#### [Your objective]
Copy the lines below that contain "these".

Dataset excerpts
******

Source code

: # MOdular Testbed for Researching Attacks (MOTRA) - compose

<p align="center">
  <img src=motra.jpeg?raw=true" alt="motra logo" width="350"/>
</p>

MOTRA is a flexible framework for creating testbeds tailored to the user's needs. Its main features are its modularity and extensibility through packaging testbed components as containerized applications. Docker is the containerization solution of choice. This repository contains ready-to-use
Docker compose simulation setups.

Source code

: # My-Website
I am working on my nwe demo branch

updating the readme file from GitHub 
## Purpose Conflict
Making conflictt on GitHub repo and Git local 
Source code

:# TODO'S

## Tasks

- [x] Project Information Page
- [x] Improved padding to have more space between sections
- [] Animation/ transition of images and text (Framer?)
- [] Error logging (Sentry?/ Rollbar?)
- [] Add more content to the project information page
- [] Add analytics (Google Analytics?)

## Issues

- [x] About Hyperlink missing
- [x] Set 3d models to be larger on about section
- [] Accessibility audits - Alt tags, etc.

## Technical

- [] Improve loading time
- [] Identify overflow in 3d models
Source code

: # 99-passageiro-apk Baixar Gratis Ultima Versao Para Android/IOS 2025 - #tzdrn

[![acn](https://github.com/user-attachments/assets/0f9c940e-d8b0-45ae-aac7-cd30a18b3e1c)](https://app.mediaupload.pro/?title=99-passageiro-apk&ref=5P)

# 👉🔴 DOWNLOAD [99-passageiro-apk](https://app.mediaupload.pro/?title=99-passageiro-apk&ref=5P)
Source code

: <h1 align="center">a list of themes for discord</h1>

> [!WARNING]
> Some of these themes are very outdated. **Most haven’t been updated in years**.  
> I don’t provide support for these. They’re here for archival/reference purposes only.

******

#### [Written reply]
> Some of these themes are very outdated. **Most haven’t been updated in years**.  
> I don’t provide support for these. They’re here for archival/reference purposes only.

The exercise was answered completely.